一般的に、PCA(Principal Component Analysis)は、多次元データが持つ粗密・相互関連の構造を固有値分解を利用して、重要な軸とそうでない軸とに分配しなおして、データ構造を理解する方法である。

もっとも基本的なPCA(basic-PCAと呼ぶことにする。通常は、PCAと言えば、この手法のことである)は、サンプル数Ns x 観測項目数 Np の行列から、サンプル同士の遠近関係を分散共分散行列Mで表し、その固有値・固有ベクトルを求めることによって実行する。

このbasic-PCAを基本として、いくつかの工夫がなされる。

工夫には大きく分けて3方向の工夫がある。

1. basic-PCAは線形代数計算のみでできているので、「線形」な構造のみが見出されるが、「非線形」な構造を取り出すための工夫をする。カーネルPCAがこれに相当する

2. basic-PCAは線形代数演算をしているが、欠測値があるとその演算が成立しないので、欠測値に対応するための工夫をする。これが欠測値対応PCAに相当する。
3. (与えられたデータに)潜む(latentな)変数があり、その影響の仕方が異なる亜群によって全体が構成されていると考えると、basic-PCAでは描けない構造を見出すことができる。これがlatent variable-PCAに相当する。

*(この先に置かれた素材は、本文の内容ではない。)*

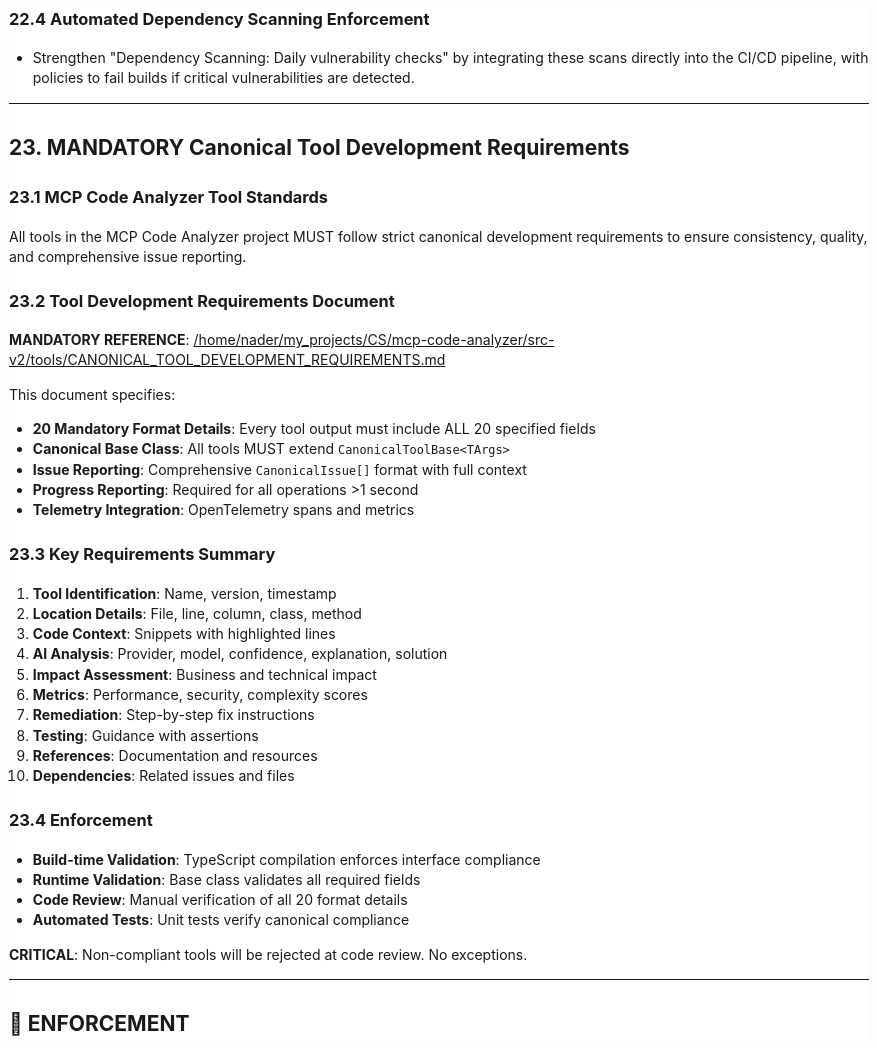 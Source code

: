 ### 22.4 Automated Dependency Scanning Enforcement

  - Strengthen "Dependency Scanning: Daily vulnerability checks" by integrating these scans directly into the CI/CD pipeline, with policies to fail builds if critical vulnerabilities are detected.

-----

## 23. **MANDATORY** Canonical Tool Development Requirements

### 23.1 MCP Code Analyzer Tool Standards

All tools in the MCP Code Analyzer project MUST follow strict canonical development requirements to ensure consistency, quality, and comprehensive issue reporting.

### 23.2 Tool Development Requirements Document

**MANDATORY REFERENCE**: [/home/nader/my_projects/CS/mcp-code-analyzer/src-v2/tools/CANONICAL_TOOL_DEVELOPMENT_REQUIREMENTS.md](/home/nader/my_projects/CS/mcp-code-analyzer/src-v2/tools/CANONICAL_TOOL_DEVELOPMENT_REQUIREMENTS.md)

This document specifies:
- **20 Mandatory Format Details**: Every tool output must include ALL 20 specified fields
- **Canonical Base Class**: All tools MUST extend `CanonicalToolBase<TArgs>`
- **Issue Reporting**: Comprehensive `CanonicalIssue[]` format with full context
- **Progress Reporting**: Required for all operations >1 second
- **Telemetry Integration**: OpenTelemetry spans and metrics

### 23.3 Key Requirements Summary

1. **Tool Identification**: Name, version, timestamp
2. **Location Details**: File, line, column, class, method
3. **Code Context**: Snippets with highlighted lines
4. **AI Analysis**: Provider, model, confidence, explanation, solution
5. **Impact Assessment**: Business and technical impact
6. **Metrics**: Performance, security, complexity scores
7. **Remediation**: Step-by-step fix instructions
8. **Testing**: Guidance with assertions
9. **References**: Documentation and resources
10. **Dependencies**: Related issues and files

### 23.4 Enforcement

- **Build-time Validation**: TypeScript compilation enforces interface compliance
- **Runtime Validation**: Base class validates all required fields
- **Code Review**: Manual verification of all 20 format details
- **Automated Tests**: Unit tests verify canonical compliance

**CRITICAL**: Non-compliant tools will be rejected at code review. No exceptions.

-----

## 🚨 ENFORCEMENT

これらの工夫を単独で行うこともあれば、組み合わせて行うこともある。

以下、Rのパッケージを利用して、それぞれについて確認する。

# 使用パッケージの導入

basic-PCAは基本関数prcomp()でも実行できるが、欠測値PCAのパッケージpcaMethodsを使うと、欠測値対応手法と同列で、欠測値に不対応のbasic-PCAが実行できる(prcomp()関数と同じ結果になる))ので、この文書では、pcaMethodsパッケージの関数を使うものとする。

欠測値対応PCAには複数の手法があるが、それをpcaMethodsパッケージでは手法オプション選択として選べるので、それを用いる。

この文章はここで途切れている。